• _WHAT YOU WILL DO_
In the material below, find each line with the word "минут" and copy it.

######

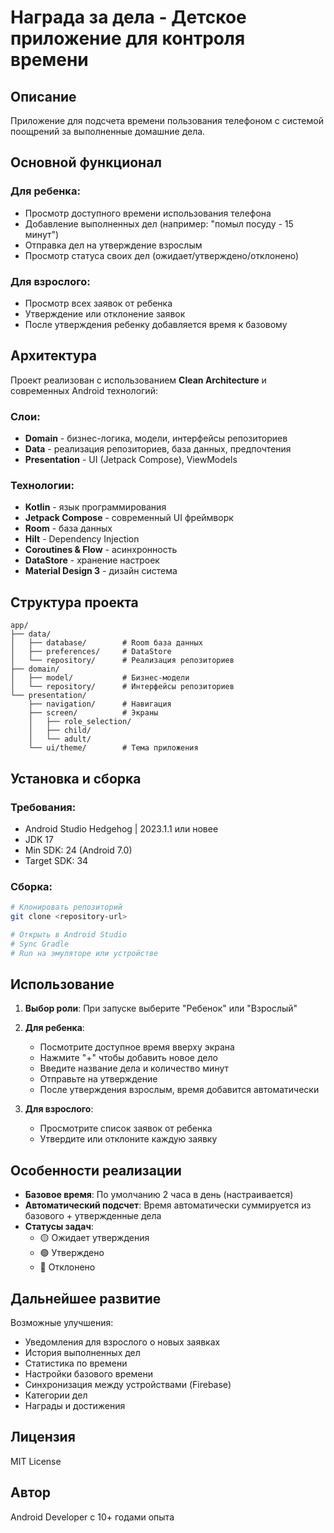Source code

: # Награда за дела - Детское приложение для контроля времени

## Описание
Приложение для подсчета времени пользования телефоном с системой поощрений за выполненные домашние дела.

## Основной функционал

### Для ребенка:
- Просмотр доступного времени использования телефона
- Добавление выполненных дел (например: "помыл посуду - 15 минут")
- Отправка дел на утверждение взрослым
- Просмотр статуса своих дел (ожидает/утверждено/отклонено)

### Для взрослого:
- Просмотр всех заявок от ребенка
- Утверждение или отклонение заявок
- После утверждения ребенку добавляется время к базовому

## Архитектура

Проект реализован с использованием **Clean Architecture** и современных Android технологий:

### Слои:
- **Domain** - бизнес-логика, модели, интерфейсы репозиториев
- **Data** - реализация репозиториев, база данных, предпочтения
- **Presentation** - UI (Jetpack Compose), ViewModels

### Технологии:
- **Kotlin** - язык программирования
- **Jetpack Compose** - современный UI фреймворк
- **Room** - база данных
- **Hilt** - Dependency Injection
- **Coroutines & Flow** - асинхронность
- **DataStore** - хранение настроек
- **Material Design 3** - дизайн система

## Структура проекта

```
app/
├── data/
│   ├── database/        # Room база данных
│   ├── preferences/     # DataStore
│   └── repository/      # Реализация репозиториев
├── domain/
│   ├── model/           # Бизнес-модели
│   └── repository/      # Интерфейсы репозиториев
└── presentation/
    ├── navigation/      # Навигация
    ├── screen/          # Экраны
    │   ├── role_selection/
    │   ├── child/
    │   └── adult/
    └── ui/theme/        # Тема приложения
```

## Установка и сборка

### Требования:
- Android Studio Hedgehog | 2023.1.1 или новее
- JDK 17
- Min SDK: 24 (Android 7.0)
- Target SDK: 34

### Сборка:

```bash
# Клонировать репозиторий
git clone <repository-url>

# Открыть в Android Studio
# Sync Gradle
# Run на эмуляторе или устройстве
```

## Использование

1. **Выбор роли**: При запуске выберите "Ребенок" или "Взрослый"
2. **Для ребенка**:
   - Посмотрите доступное время вверху экрана
   - Нажмите "+" чтобы добавить новое дело
   - Введите название дела и количество минут
   - Отправьте на утверждение
   - После утверждения взрослым, время добавится автоматически

3. **Для взрослого**:
   - Просмотрите список заявок от ребенка
   - Утвердите или отклоните каждую заявку

## Особенности реализации

- **Базовое время**: По умолчанию 2 часа в день (настраивается)
- **Автоматический подсчет**: Время автоматически суммируется из базового + утвержденные дела
- **Статусы задач**: 
  - 🟡 Ожидает утверждения
  - 🟢 Утверждено
  - 🔴 Отклонено

## Дальнейшее развитие

Возможные улучшения:
- Уведомления для взрослого о новых заявках
- История выполненных дел
- Статистика по времени
- Настройки базового времени
- Синхронизация между устройствами (Firebase)
- Категории дел
- Награды и достижения

## Лицензия

MIT License

## Автор

Android Developer с 10+ годами опыта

######

• _RESULT OF THIS TASK_
- Добавление выполненных дел (например: "помыл посуду - 15 минут")
   - Введите название дела и количество минут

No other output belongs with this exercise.